CONGRESSIONAL RECORD – SENATE


August 5, 1976


Page 27417


DICKEY-LINCOLN SCHOOL POWER PROJECT NEEDED


Mr. MUSKIE. Mr. President, we in Maine repeatedly see our efforts to establish a public power project in New England rebuffed by private power interests. The current crisis in New York should underscore the error in the private companies' contention that they can produce enough power. The Lewiston Evening Journal spelled out the need for the Dickey-Lincoln School project explicitly in an editorial published on July 30. I ask unanimous consent that the editorial be printed in the RECORD.


There being no objection, the editorial was ordered to be printed in the RECORD, as follows:


HOT WEATHER AND DICKEY


This hot weather certainly is emphasizing the problems some of the heavily populated areas along the eastern seaboard are having with respect to procuring sufficient electrical power. Right along the private power companies in this region and some of their congressional stooges have insisted that private power alone can meet the demand for power. This has been the gist of their basic argument against the Dickey-Lincoln School federal power proposal.
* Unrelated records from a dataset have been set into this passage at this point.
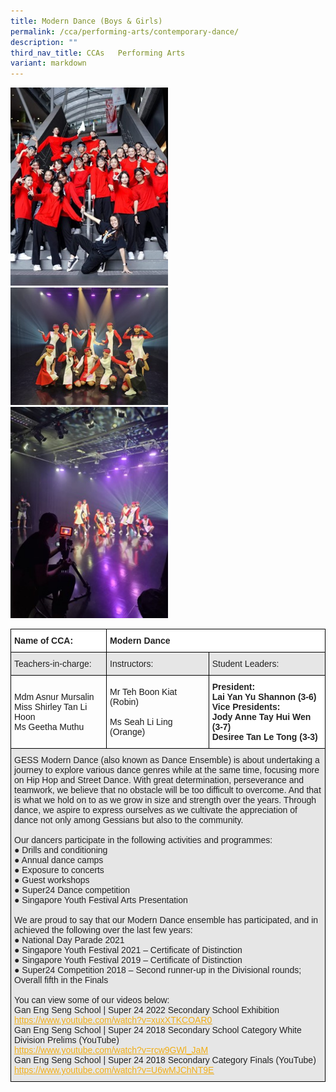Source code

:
 ```yaml
---
title: Modern Dance (Boys & Girls)
permalink: /cca/performing-arts/contemporary-dance/
description: ""
third_nav_title: CCAs   Performing Arts
variant: markdown
---
```

<style>  
img {  
  display: block;  
  margin-left: auto;  
  margin-right: auto;  
}  
</style>  
<img src="/images/Dance-2.jpeg" alt="Modern Dance (Boys &amp; Girls)" style="width:50%;">  
  

<br>

<style>  
img {  
  display: block;  
  margin-left: auto;  
  margin-right: auto;  
}  
</style>  
<img src="/images/Dance-5.jpeg" alt="Modern Dance (Boys &amp; Girls)" style="width:50%;">  
  

<br>

<style>  
img {  
  display: block;  
  margin-left: auto;  
  margin-right: auto;  
}  
</style>  
<img src="/images/Dance-3.jpeg" alt="Modern Dance (Boys &amp; Girls)" style="width:50%;">  
  

<br>

<style type="text/css">
.tg  {border-collapse:collapse;border-spacing:0;}
.tg td{border-color:black;border-style:solid;border-width:1px;font-family:Arial, sans-serif;font-size:14px;
  overflow:hidden;padding:10px 5px;word-break:normal;}
.tg th{border-color:black;border-style:solid;border-width:1px;font-family:Arial, sans-serif;font-size:14px;
  font-weight:normal;overflow:hidden;padding:10px 5px;word-break:normal;}
.tg .tg-l2bf{background-color:#FFF;color:#222;font-weight:bold;text-align:left;vertical-align:top}
.tg .tg-h5mn{background-color:#E6E6E6;color:#222;text-align:left;vertical-align:middle}
.tg .tg-1ppo{background-color:#FFF;color:#222;text-align:left;vertical-align:middle}
</style>
<table class="tg">
<thead>
  <tr>
    <th class="tg-l2bf"><span style="font-weight:bold">Name of CCA:</span></th>
    <th class="tg-l2bf" colspan="2"><span style="font-weight:bold">Modern Dance</span></th>
  </tr>
</thead>
<tbody>
  <tr>
    <td class="tg-h5mn">Teachers-in-charge:</td>
    <td class="tg-h5mn">Instructors:</td>
    <td class="tg-h5mn">Student Leaders:</td>
  </tr>
  <tr>
    <td class="tg-tsok">Mdm Asnur Mursalin<br>Miss Shirley Tan Li Hoon<br>Ms Geetha Muthu</td>
    <td class="tg-tsok">Mr Teh Boon Kiat (Robin)<br><br>Ms Seah Li Ling (Orange)</td>
    <td class="tg-l2bf"><span style="font-weight:bold">President:</span><br>Lai Yan Yu Shannon (3-6)<br><span style="font-weight:bold">Vice Presidents:</span><br>Jody Anne Tay Hui Wen (3-7)<br>Desiree Tan Le Tong (3-3)</td>
  </tr>
  <tr>
    <td class="tg-h5mn" colspan="3">GESS Modern Dance (also known as Dance Ensemble) is about undertaking a journey to explore various dance genres while at the same time, focusing more on Hip Hop and Street Dance. With great determination, perseverance and teamwork, we believe that no obstacle will be too difficult to overcome. And that is what we hold on to as we grow in size and strength over the years. Through dance, we aspire to express ourselves as we cultivate the appreciation of dance not only among Gessians but also to the community.<br><br>Our dancers participate in the following activities and programmes:<br>●     Drills and conditioning<br>●     Annual dance camps<br>●     Exposure to concerts<br>●     Guest workshops<br>●     Super24 Dance competition<br>●     Singapore Youth Festival Arts Presentation<br><br>We are proud to say that our Modern Dance ensemble has participated, and in achieved the following over the last few years:<br>●     National Day Parade 2021<br>●     Singapore Youth Festival 2021 – Certificate of Distinction<br>●     Singapore Youth Festival 2019 – Certificate of Distinction<br>●     Super24 Competition 2018 – Second runner-up in the Divisional rounds; Overall fifth in the Finals<br><br>You can view some of our videos below:<br>Gan Eng Seng School | Super 24 2022 Secondary School Exhibition<br><a href="https://www.youtube.com/watch?v=xuxXTKCOAR0"><span style="text-decoration:underline;color:#F1AE16;background-color:transparent">https://www.youtube.com/watch?v=xuxXTKCOAR0</span></a><br>Gan Eng Seng School | Super 24 2018 Secondary School Category White Division Prelims (YouTube)<br><a href="https://www.youtube.com/watch?v=rcw9GWl_JaM"><span style="text-decoration:underline;color:#F1AE16;background-color:transparent">https://www.youtube.com/watch?v=rcw9GWl_JaM</span></a><br>Gan Eng Seng School | Super 24 2018 Secondary Category Finals (YouTube)<br><a href="https://www.youtube.com/watch?v=U6wMJChNT9E"><span style="text-decoration:underline;color:#F1AE16;background-color:transparent">https://www.youtube.com/watch?v=U6wMJChNT9E</span></a></td>
  </tr>
</tbody>
</table>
We wonder if these unyielding opponents of Dickey feel rather uncomfortable when reports of power problems come in as they have during the current heat wave.


If there is no need for a project like Dickey, how is it that New York's mighty Consolidated Edison Co. had to request Tuesday that major building users cut back on the use of air conditioners to reduce voltage and to purchase more than a million kilowatts from sources outside the city?


If Dickey is a lot of foolishness and uneconomical, as opponents claim, why is it that the New England Power Exchange, made up of the region's private utilities, had to reduce voltage by 5 percent Tuesday, and in some instances on Monday as well? Wouldn't some power from a hydroelectric source such as Dickey have been a valuable resource these past few days?


We suggest New England and Middle Atlantic state citizens might give some thought to these questions. If they do so they may conclude their congressmen should be voting for rather than against Dickey.